1780. Alexis Hubert Jaillot, a French geographer, and sculptor to the king, died.

1790. Elizabeth Welsh died at New York, aged 104.

1794. George James Danton, a French Revolutionary Leader, guillotined. Robespierre, dreading the dauntless intrepidity of Danton, Fabre d'Eglantine, Bazire, Chabot, and others of the most noted of his fellow desperadoes in the convention, caused them to be arrested as conspirators against the republic, and after a summary trial, they were executed by the guillotine

on this day. The government of France was now almost entirely vested in one man, under whose sanguinary administration the prisons of Paris contained at one time more than seven thousand persons, and a day seldom passed without sixty or eighty executions by the revolutionary axe.

1794. Marie Jean Herault de Sechelles, a French statesman, guillotined. He conducted before the revolution as an able and upright officer; but as the scene progressed he became identified with the terrorists, and went to the scaffold with Danton, Desmoulins, (q. v.) and others. The two conducted with as much levity in their last moments as if they had been going to a party of pleasure.

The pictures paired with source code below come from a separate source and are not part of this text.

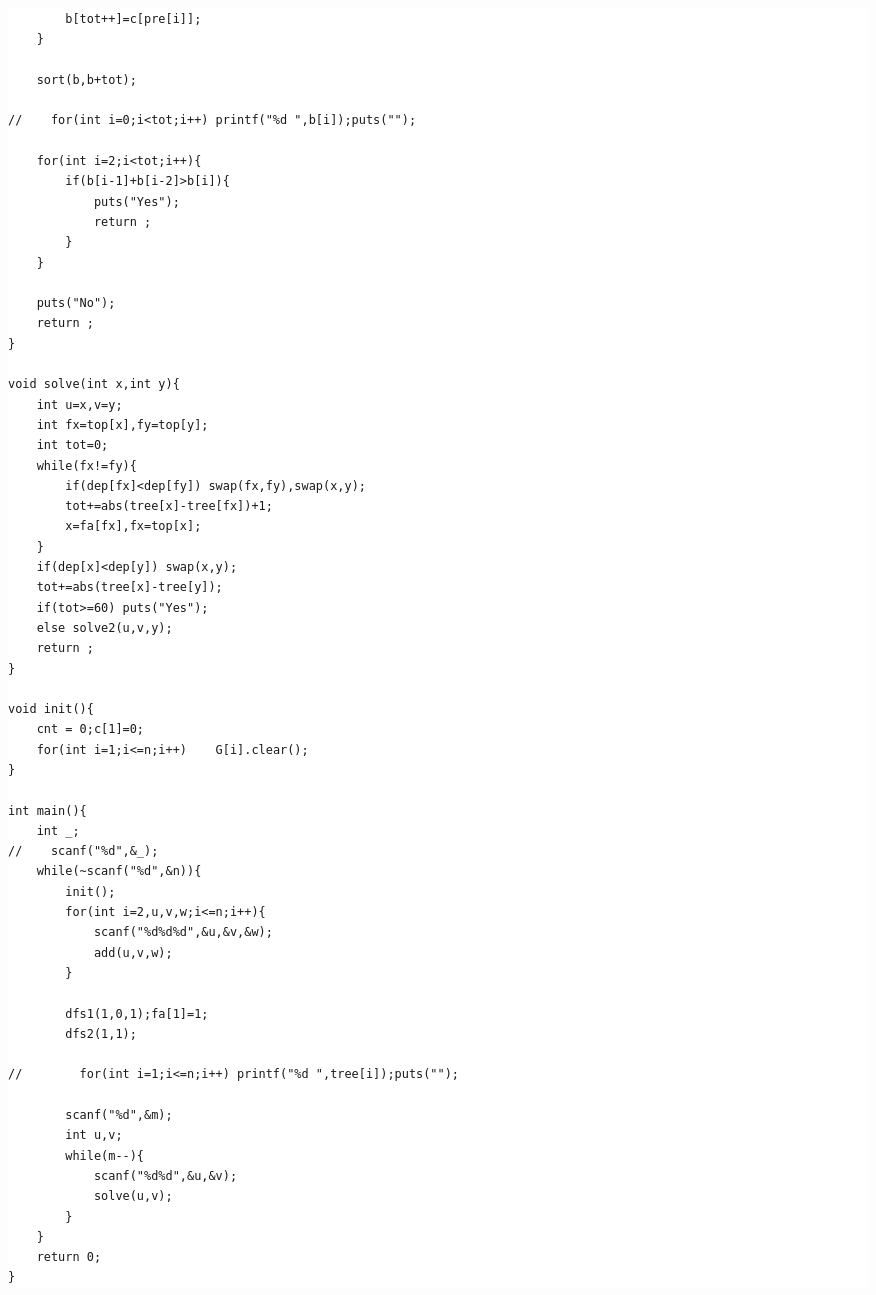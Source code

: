             b[tot++]=c[pre[i]];
        }
    
        sort(b,b+tot);
    
    //    for(int i=0;i<tot;i++) printf("%d ",b[i]);puts("");
    
        for(int i=2;i<tot;i++){
            if(b[i-1]+b[i-2]>b[i]){
                puts("Yes");
                return ;
            }
        }
    
        puts("No");
        return ;
    }
    
    void solve(int x,int y){
        int u=x,v=y;
        int fx=top[x],fy=top[y];
        int tot=0;
        while(fx!=fy){
            if(dep[fx]<dep[fy]) swap(fx,fy),swap(x,y);
            tot+=abs(tree[x]-tree[fx])+1;
            x=fa[fx],fx=top[x];
        }
        if(dep[x]<dep[y]) swap(x,y);
        tot+=abs(tree[x]-tree[y]);
        if(tot>=60) puts("Yes");
        else solve2(u,v,y);
        return ;
    }
    
    void init(){
        cnt = 0;c[1]=0;
        for(int i=1;i<=n;i++)    G[i].clear();
    }
    
    int main(){
        int _;
    //    scanf("%d",&_);
        while(~scanf("%d",&n)){
            init();
            for(int i=2,u,v,w;i<=n;i++){
                scanf("%d%d%d",&u,&v,&w);
                add(u,v,w);
            }
    
            dfs1(1,0,1);fa[1]=1;
            dfs2(1,1);
    
    //        for(int i=1;i<=n;i++) printf("%d ",tree[i]);puts("");
    
            scanf("%d",&m);
            int u,v;
            while(m--){
                scanf("%d%d",&u,&v);
                solve(u,v);
            }
        }
        return 0;
    }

1794. Benedict Camille Desmoulins, one of the founders of the Jacobin club in France, guillotined. He was the friend of Danton, and one of the most bloody and reckless of the revolutionists. When arraigned by order of Robespierre, he was asked his age, to which he replied "33 ans, l'age du sans culotte Jesus Christ." His wife, whom he adored, a beautiful, courageous and spirited woman, desired to share her husband's fate, which Robespierre seems not to have been slow to grant.